It was only a matter of time until someone came up with an Open Compute Project (OCP) design for a GPU-only accelerator box for the datacenter. That time has come.

In this case though, it was two someones: Microsoft and Facebook. This week at the Open Compute Summit in Santa Clara, California, both hyperscalers announced different OCP designs for putting eight of NVIDIA’s Tesla P100 GPUs into a single chassis. Both fill the role of a GPU expansion box that can be paired with CPU-based servers in need of compute acceleration. The idea is to disaggregate the GPUs and CPUs in cloud environments so that users may flexibly mix these processors in different ratios, depending upon the demands of the particular workload.

The principle application target is machine learning, one of the P100’s major areas of expertise.
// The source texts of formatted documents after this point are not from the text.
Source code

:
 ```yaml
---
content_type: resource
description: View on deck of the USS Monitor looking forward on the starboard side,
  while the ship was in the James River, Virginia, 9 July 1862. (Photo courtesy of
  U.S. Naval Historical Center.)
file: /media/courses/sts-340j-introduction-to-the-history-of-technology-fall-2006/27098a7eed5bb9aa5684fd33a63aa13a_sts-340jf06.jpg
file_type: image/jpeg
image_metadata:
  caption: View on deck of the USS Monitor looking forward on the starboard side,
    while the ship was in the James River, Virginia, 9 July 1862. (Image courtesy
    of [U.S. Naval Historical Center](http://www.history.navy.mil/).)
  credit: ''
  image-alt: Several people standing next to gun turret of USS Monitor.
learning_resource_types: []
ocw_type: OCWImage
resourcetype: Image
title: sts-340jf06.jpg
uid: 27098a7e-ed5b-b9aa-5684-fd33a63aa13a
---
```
An eight-GPU configuration of these devices will yield over 80 teraflops at single precision and over 160 teraflops at half precision.

 

Source: Microsoft

 

Microsoft’s OCP contribution is known as HGX-1. Its principle innovation is that it can dynamically serve up as many GPUs to a CPU-based host as it may need – well, up to eight, at least. It does this via four PCIe switches, an internal NVLink mesh network, plus a fabric manager to route the data through the appropriate connections. Up to four of the HGX-1 expansion boxes can be glued together for a total of 32 GPUs. Ingrasys, a Foxconn subsidiary will be the initial manufacturer of the HGX-1 chassis.
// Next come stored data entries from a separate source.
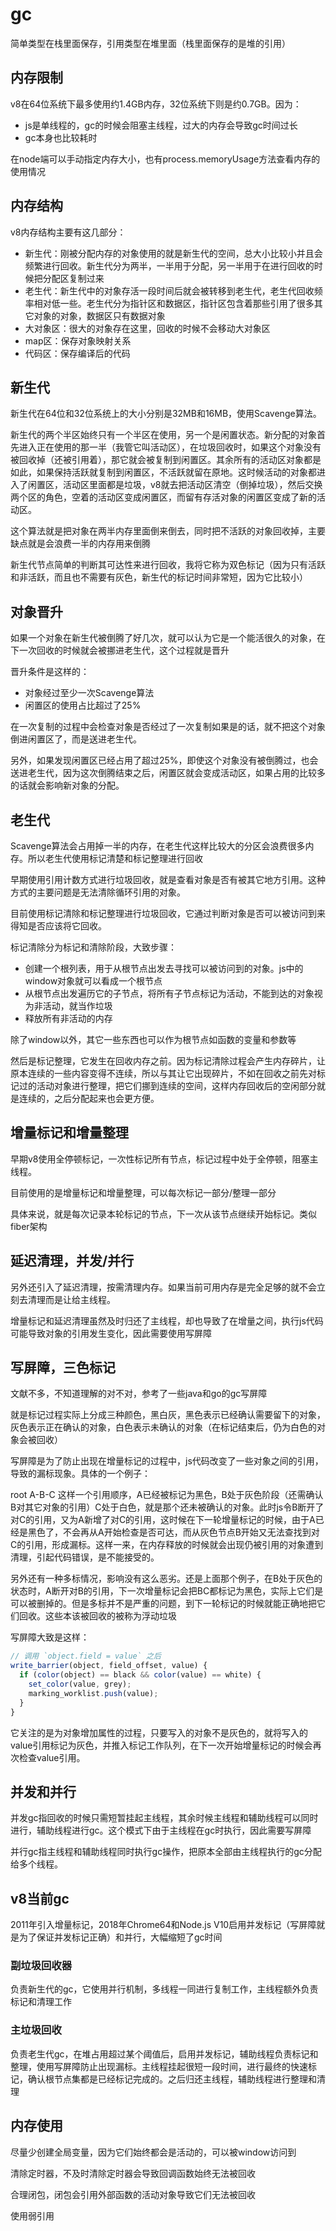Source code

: # gc

简单类型在栈里面保存，引用类型在堆里面（栈里面保存的是堆的引用）

## 内存限制

v8在64位系统下最多使用约1.4GB内存，32位系统下则是约0.7GB。因为：

* js是单线程的，gc的时候会阻塞主线程，过大的内存会导致gc时间过长
* gc本身也比较耗时

在node端可以手动指定内存大小，也有process.memoryUsage方法查看内存的使用情况

## 内存结构

v8内存结构主要有这几部分：

* 新生代：刚被分配内存的对象使用的就是新生代的空间，总大小比较小并且会频繁进行回收。新生代分为两半，一半用于分配，另一半用于在进行回收的时候把分配区复制过来
* 老生代：新生代中的对象存活一段时间后就会被转移到老生代，老生代回收频率相对低一些。老生代分为指针区和数据区，指针区包含着那些引用了很多其它对象的对象，数据区只有数据对象
* 大对象区：很大的对象存在这里，回收的时候不会移动大对象区
* map区：保存对象映射关系
* 代码区：保存编译后的代码

## 新生代

新生代在64位和32位系统上的大小分别是32MB和16MB，使用Scavenge算法。

新生代的两个半区始终只有一个半区在使用，另一个是闲置状态。新分配的对象首先进入正在使用的那一半（我管它叫活动区），在垃圾回收时，如果这个对象没有被回收掉（还被引用着），那它就会被复制到闲置区。其余所有的活动区对象都是如此，如果保持活跃就复制到闲置区，不活跃就留在原地。这时候活动的对象都进入了闲置区，活动区里面都是垃圾，v8就去把活动区清空（倒掉垃圾），然后交换两个区的角色，空着的活动区变成闲置区，而留有存活对象的闲置区变成了新的活动区。

这个算法就是把对象在两半内存里面倒来倒去，同时把不活跃的对象回收掉，主要缺点就是会浪费一半的内存用来倒腾

新生代节点简单的判断其可达性来进行回收，我将它称为双色标记（因为只有活跃和非活跃，而且也不需要有灰色，新生代的标记时间非常短，因为它比较小）

## 对象晋升

如果一个对象在新生代被倒腾了好几次，就可以认为它是一个能活很久的对象，在下一次回收的时候就会被挪进老生代，这个过程就是晋升

晋升条件是这样的：

* 对象经过至少一次Scavenge算法
* 闲置区的使用占比超过了25%

在一次复制的过程中会检查对象是否经过了一次复制如果是的话，就不把这个对象倒进闲置区了，而是送进老生代。

另外，如果发现闲置区已经占用了超过25%，即使这个对象没有被倒腾过，也会送进老生代，因为这次倒腾结束之后，闲置区就会变成活动区，如果占用的比较多的话就会影响新对象的分配。

## 老生代

Scavenge算法会占用掉一半的内存，在老生代这样比较大的分区会浪费很多内存。所以老生代使用标记清楚和标记整理进行回收

早期使用引用计数方式进行垃圾回收，就是查看对象是否有被其它地方引用。这种方式的主要问题是无法清除循环引用的对象。

目前使用标记清除和标记整理进行垃圾回收，它通过判断对象是否可以被访问到来得知是否应该将它回收。

标记清除分为标记和清除阶段，大致步骤：

* 创建一个根列表，用于从根节点出发去寻找可以被访问到的对象。js中的window对象就可以看成一个根节点
* 从根节点出发遍历它的子节点，将所有子节点标记为活动，不能到达的对象视为非活动，就当作垃圾
* 释放所有非活动的内存

除了window以外，其它一些东西也可以作为根节点如函数的变量和参数等

然后是标记整理，它发生在回收内存之前。因为标记清除过程会产生内存碎片，让原本连续的一些内容变得不连续，所以与其让它出现碎片，不如在回收之前先对标记过的活动对象进行整理，把它们挪到连续的空间，这样内存回收后的空闲部分就是连续的，之后分配起来也会更方便。

## 增量标记和增量整理

早期v8使用全停顿标记，一次性标记所有节点，标记过程中处于全停顿，阻塞主线程。

目前使用的是增量标记和增量整理，可以每次标记一部分/整理一部分

具体来说，就是每次记录本轮标记的节点，下一次从该节点继续开始标记。类似fiber架构

## 延迟清理，并发/并行

另外还引入了延迟清理，按需清理内存。如果当前可用内存是完全足够的就不会立刻去清理而是让给主线程。

增量标记和延迟清理虽然及时归还了主线程，却也导致了在增量之间，执行js代码可能导致对象的引用发生变化，因此需要使用写屏障

## 写屏障，三色标记

文献不多，不知道理解的对不对，参考了一些java和go的gc写屏障

就是标记过程实际上分成三种颜色，黑白灰，黑色表示已经确认需要留下的对象，灰色表示正在确认的对象，白色表示未确认的对象（在标记结束后，仍为白色的对象会被回收）

写屏障是为了防止出现在增量标记的过程中，js代码改变了一些对象之间的引用，导致的漏标现象。具体的一个例子：

root A-B-C 这样一个引用顺序，A已经被标记为黑色，B处于灰色阶段（还需确认B对其它对象的引用）C处于白色，就是那个还未被确认的对象。此时js令B断开了对C的引用，又为A新增了对C的引用，这时候在下一轮增量标记的时候，由于A已经是黑色了，不会再从A开始检查是否可达，而从灰色节点B开始又无法查找到对C的引用，形成漏标。这样一来，在内存释放的时候就会出现仍被引用的对象遭到清理，引起代码错误，是不能接受的。

另外还有一种多标情况，影响没有这么恶劣。还是上面那个例子，在B处于灰色的状态时，A断开对B的引用，下一次增量标记会把BC都标记为黑色，实际上它们是可以被删掉的。但是多标并不是严重的问题，到下一轮标记的时候就能正确地把它们回收。这些本该被回收的被称为浮动垃圾

写屏障大致是这样：

```js
// 调用 `object.field = value` 之后
write_barrier(object, field_offset, value) {
  if (color(object) == black && color(value) == white) {
    set_color(value, grey);
    marking_worklist.push(value);
  }
}
```

它关注的是为对象增加属性的过程，只要写入的对象不是灰色的，就将写入的value引用标记为灰色，并推入标记工作队列，在下一次开始增量标记的时候会再次检查value引用。

## 并发和并行

并发gc指回收的时候只需短暂挂起主线程，其余时候主线程和辅助线程可以同时进行，辅助线程进行gc。这个模式下由于主线程在gc时执行，因此需要写屏障

并行gc指主线程和辅助线程同时执行gc操作，把原本全部由主线程执行的gc分配给多个线程。

## v8当前gc

2011年引入增量标记，2018年Chrome64和Node.js V10启用并发标记（写屏障就是为了保证并发标记正确）和并行，大幅缩短了gc时间

### 副垃圾回收器

负责新生代的gc，它使用并行机制，多线程一同进行复制工作，主线程额外负责标记和清理工作

### 主垃圾回收

负责老生代gc，在堆占用超过某个阈值后，启用并发标记，辅助线程负责标记和整理，使用写屏障防止出现漏标。主线程挂起很短一段时间，进行最终的快速标记，确认根节点集都是已经标记完成的。之后归还主线程，辅助线程进行整理和清理

## 内存使用

尽量少创建全局变量，因为它们始终都会是活动的，可以被window访问到

清除定时器，不及时清除定时器会导致回调函数始终无法被回收

合理闭包，闭包会引用外部函数的活动对象导致它们无法被回收

使用弱引用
The Facebook version, which is called Big Basin, looks quite similar. Again, P100 devices are glued together vial an internal mesh, which they describe as similar to the design of the DGX-1, NVIDIA’s in-house server designed for AI research. A CPU server can be connected to the Big Basin chassis via one or more PCIe cable. Quanta Cloud Technology will initially manufacture the Big Basin servers.

 

Source: Facebook

 

Facebook said they were able to achieve a 100 percent performance improvement on ResNet50, an image classification model, using Big Basin, compared to its older Big Sur server, which uses the Maxwell-generation Tesla M40 GPUs. Besides image classification, Facebook will use the new boxes for other sorts deep learning training, such as text translation, speech recognition, and video classification, to name a few.
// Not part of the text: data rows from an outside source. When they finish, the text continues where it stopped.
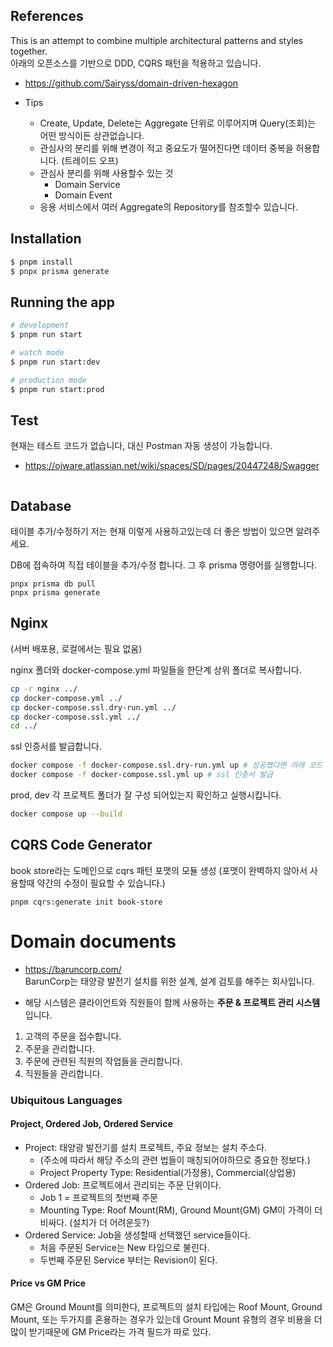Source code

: ## References

This is an attempt to combine multiple architectural patterns and styles together.
<br> 아래의 오픈소스를 기반으로 DDD, CQRS 패턴을 적용하고 있습니다.

- <a href="https://github.com/Sairyss/domain-driven-hexagon">https://github.com/Sairyss/domain-driven-hexagon<a/>

- Tips
  - Create, Update, Delete는 Aggregate 단위로 이루어지며 Query(조회)는 어떤 방식이든 상관없습니다.
  - 관심사의 분리를 위해 변경이 적고 중요도가 떨어진다면 데이터 중복을 허용합니다. (트레이드 오프)
  - 관심사 분리를 위해 사용할수 있는 것
    - Domain Service
    - Domain Event
  - 응용 서비스에서 여러 Aggregate의 Repository를 참조할수 있습니다.

## Installation

```bash
$ pnpm install
$ pnpx prisma generate
```

## Running the app

```bash
# development
$ pnpm run start

# watch mode
$ pnpm run start:dev

# production mode
$ pnpm run start:prod
```

## Test

현재는 테스트 코드가 없습니다, 대신 Postman 자동 생성이 가능합니다.

- <a href="https://ojware.atlassian.net/wiki/spaces/SD/pages/20447248/Swagger">https://ojware.atlassian.net/wiki/spaces/SD/pages/20447248/Swagger</a>

```bash

```

## Database

테이블 추가/수정하기
저는 현재 이렇게 사용하고있는데 더 좋은 방법이 있으면 알려주세요.

DB에 접속하여 직접 테이블을 추가/수정 합니다.
그 후 prisma 명령어를 실행합니다.

```
pnpx prisma db pull
pnpx prisma generate
```

## Nginx

(서버 배포용, 로컬에서는 필요 없움)

nginx 폴더와 docker-compose.yml 파일들을 한단계 상위 폴더로 복사합니다.

```bash
cp -r nginx ../
cp docker-compose.yml ../
cp docker-compose.ssl.dry-run.yml ../
cp docker-compose.ssl.yml ../
cd ../
```

ssl 인증서를 발급합니다.

```bash
docker compose -f docker-compose.ssl.dry-run.yml up # 성공했다면 아래 코드 실행
docker compose -f docker-compose.ssl.yml up # ssl 인증서 발급
```

prod, dev 각 프로젝트 폴더가 잘 구성 되어있는지 확인하고 실행시킵니다.

```bash
docker compose up --build
```

## CQRS Code Generator

book store라는 도메인으로 cqrs 패턴 포맷의 모듈 생성 (포맷이 완벽하지 않아서 사용할때 약간의 수정이 필요할 수 있습니다.)

```
pnpm cqrs:generate init book-store
```

# Domain documents

- <a href="https://baruncorp.com/">https://baruncorp.com/<a/>
  <br> BarunCorp는 태양광 발전기 설치를 위한 설계, 설계 검토를 해주는 회사입니다.

- 해당 시스템은 클라이언트와 직원들이 함께 사용하는 <b>주문 & 프로젝트 관리 시스템</b>입니다.

1. 고객의 주문을 접수합니다.
2. 주문을 관리합니다.
3. 주문에 관련된 직원의 작업들을 관리합니다.
4. 직원들을 관리합니다.

### Ubiquitous Languages

#### Project, Ordered Job, Ordered Service

- Project: 태양광 발전기를 설치 프로젝트, 주요 정보는 설치 주소다.
  - (주소에 따라서 해당 주소의 관련 법들이 매칭되어야하므로 중요한 정보다.)
  - Project Property Type: Residential(가정용), Commercial(상업용)
- Ordered Job: 프로젝트에서 관리되는 주문 단위이다.
  - Job 1 = 프로젝트의 첫번째 주문
  - Mounting Type: Roof Mount(RM), Ground Mount(GM) GM이 가격이 더 비싸다. (설치가 더 어려운듯?)
- Ordered Service: Job을 생성할때 선택했던 service들이다.
  - 처음 주문된 Service는 New 타입으로 불린다.
  - 두번째 주문된 Service 부터는 Revision이 된다.

#### Price vs GM Price

GM은 Ground Mount를 의미한다, 프로젝트의 설치 타입에는 Roof Mount, Ground Mount, 또는 두가지를 혼용하는 경우가 있는데
Grount Mount 유형의 경우 비용을 더 많이 받기때문에 GM Price라는 가격 필드가 따로 있다.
In Microsoft’s case, the HGX-1 appears to be the first of multiple OCP designs that will fall under its “Project Olympus” initiative, which the company unveiled last October. Essentially, Project Olympus is a related set of OCP hardware building blocks for cloud hardware. Although HGX-1 is suitable for many compute-intensive workloads, Microsoft is promoting it for artificial intelligence work, calling it the Project Olympus “hyperscale GPU accelerator chassis for AI,” according to a blog posted by Azure Hardware Infrastructure GM Kushagra Vaid.

Vaid also set the stage for what will probably become other Project Olympus OCP designs, hinting at future platforms that will include the upcoming Intel “Skylake” Xeon and AMD “Naples” processors. He also left open the possibility that Intel FPGAs or Nervana accelerators could work their way into some of these designs. 

In addition, Vail brought up the possibility of a ARM-based OCP server via the company’s engagement with chipmaker Cavium. The software maker has already announced it’s using Qualcomm’s new ARM chip, the Centriq 2400, in Azure instances. Clearly, Microsoft is keeping its cloud options open.